§ **THE RECORDS**:

►

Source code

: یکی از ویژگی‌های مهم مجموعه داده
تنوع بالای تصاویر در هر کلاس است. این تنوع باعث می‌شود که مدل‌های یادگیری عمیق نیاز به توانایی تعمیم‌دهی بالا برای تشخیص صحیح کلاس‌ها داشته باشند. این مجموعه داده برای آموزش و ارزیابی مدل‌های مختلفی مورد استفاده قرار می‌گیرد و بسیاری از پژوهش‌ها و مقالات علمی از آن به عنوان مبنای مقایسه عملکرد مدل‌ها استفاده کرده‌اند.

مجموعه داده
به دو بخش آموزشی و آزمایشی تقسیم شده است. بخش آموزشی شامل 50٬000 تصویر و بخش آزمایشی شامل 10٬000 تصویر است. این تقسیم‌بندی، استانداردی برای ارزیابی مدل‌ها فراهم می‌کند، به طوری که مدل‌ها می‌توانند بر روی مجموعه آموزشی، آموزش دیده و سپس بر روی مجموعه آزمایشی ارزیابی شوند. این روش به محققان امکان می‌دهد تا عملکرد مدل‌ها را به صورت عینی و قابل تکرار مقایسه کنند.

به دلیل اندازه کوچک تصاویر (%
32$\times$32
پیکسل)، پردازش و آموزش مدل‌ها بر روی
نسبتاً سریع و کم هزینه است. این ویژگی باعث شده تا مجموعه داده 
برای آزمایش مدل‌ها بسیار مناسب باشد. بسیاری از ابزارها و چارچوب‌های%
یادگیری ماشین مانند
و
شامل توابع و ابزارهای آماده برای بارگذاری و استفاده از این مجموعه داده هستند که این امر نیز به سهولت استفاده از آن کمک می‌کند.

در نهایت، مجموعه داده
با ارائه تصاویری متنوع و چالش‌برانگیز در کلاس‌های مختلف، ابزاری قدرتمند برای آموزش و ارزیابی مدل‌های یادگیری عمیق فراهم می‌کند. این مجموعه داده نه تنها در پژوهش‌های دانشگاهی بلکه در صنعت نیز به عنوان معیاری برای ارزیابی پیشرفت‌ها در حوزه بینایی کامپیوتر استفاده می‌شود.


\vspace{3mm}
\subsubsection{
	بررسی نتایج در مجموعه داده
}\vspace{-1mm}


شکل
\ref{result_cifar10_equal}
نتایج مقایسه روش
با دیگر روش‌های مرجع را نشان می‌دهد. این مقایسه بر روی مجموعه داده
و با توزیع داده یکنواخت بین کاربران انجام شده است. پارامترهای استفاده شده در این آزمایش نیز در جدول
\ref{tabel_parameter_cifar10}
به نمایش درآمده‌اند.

◄
►

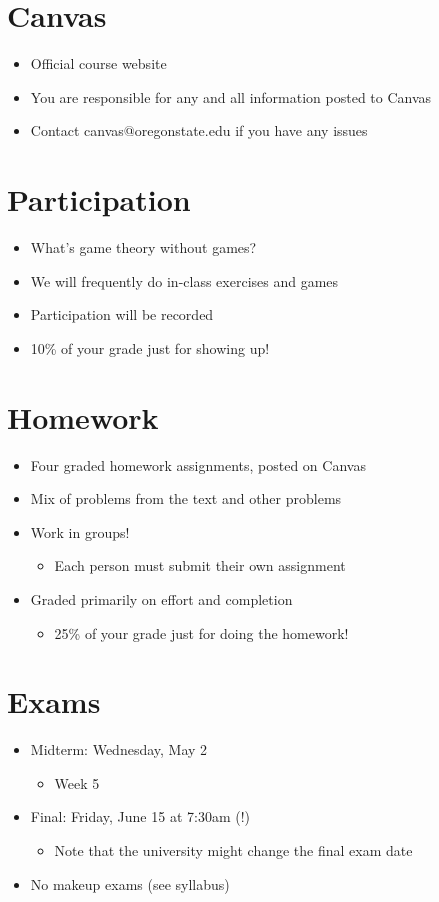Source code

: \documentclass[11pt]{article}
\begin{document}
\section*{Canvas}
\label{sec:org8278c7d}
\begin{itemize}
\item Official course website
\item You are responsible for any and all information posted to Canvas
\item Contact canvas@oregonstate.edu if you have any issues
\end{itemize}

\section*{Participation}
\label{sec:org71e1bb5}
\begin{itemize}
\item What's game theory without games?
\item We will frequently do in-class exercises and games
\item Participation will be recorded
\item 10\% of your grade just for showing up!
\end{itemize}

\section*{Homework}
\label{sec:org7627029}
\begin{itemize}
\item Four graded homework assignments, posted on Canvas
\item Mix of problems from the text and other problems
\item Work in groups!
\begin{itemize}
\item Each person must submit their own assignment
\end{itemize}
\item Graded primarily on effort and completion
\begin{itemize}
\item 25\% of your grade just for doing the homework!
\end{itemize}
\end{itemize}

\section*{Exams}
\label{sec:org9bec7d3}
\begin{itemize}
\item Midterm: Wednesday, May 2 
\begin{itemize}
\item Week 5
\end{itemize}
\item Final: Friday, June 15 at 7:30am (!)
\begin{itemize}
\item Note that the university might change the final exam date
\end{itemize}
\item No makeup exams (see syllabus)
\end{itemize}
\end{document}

◄

§ **PROBLEM**: Return each full line of the entries that contains the word "عملکرد".

§ **REPLY**:
تنوع بالای تصاویر در هر کلاس است. این تنوع باعث می‌شود که مدل‌های یادگیری عمیق نیاز به توانایی تعمیم‌دهی بالا برای تشخیص صحیح کلاس‌ها داشته باشند. این مجموعه داده برای آموزش و ارزیابی مدل‌های مختلفی مورد استفاده قرار می‌گیرد و بسیاری از پژوهش‌ها و مقالات علمی از آن به عنوان مبنای مقایسه عملکرد مدل‌ها استفاده کرده‌اند.
به دو بخش آموزشی و آزمایشی تقسیم شده است. بخش آموزشی شامل 50٬000 تصویر و بخش آزمایشی شامل 10٬000 تصویر است. این تقسیم‌بندی، استانداردی برای ارزیابی مدل‌ها فراهم می‌کند، به طوری که مدل‌ها می‌توانند بر روی مجموعه آموزشی، آموزش دیده و سپس بر روی مجموعه آزمایشی ارزیابی شوند. این روش به محققان امکان می‌دهد تا عملکرد مدل‌ها را به صورت عینی و قابل تکرار مقایسه کنند.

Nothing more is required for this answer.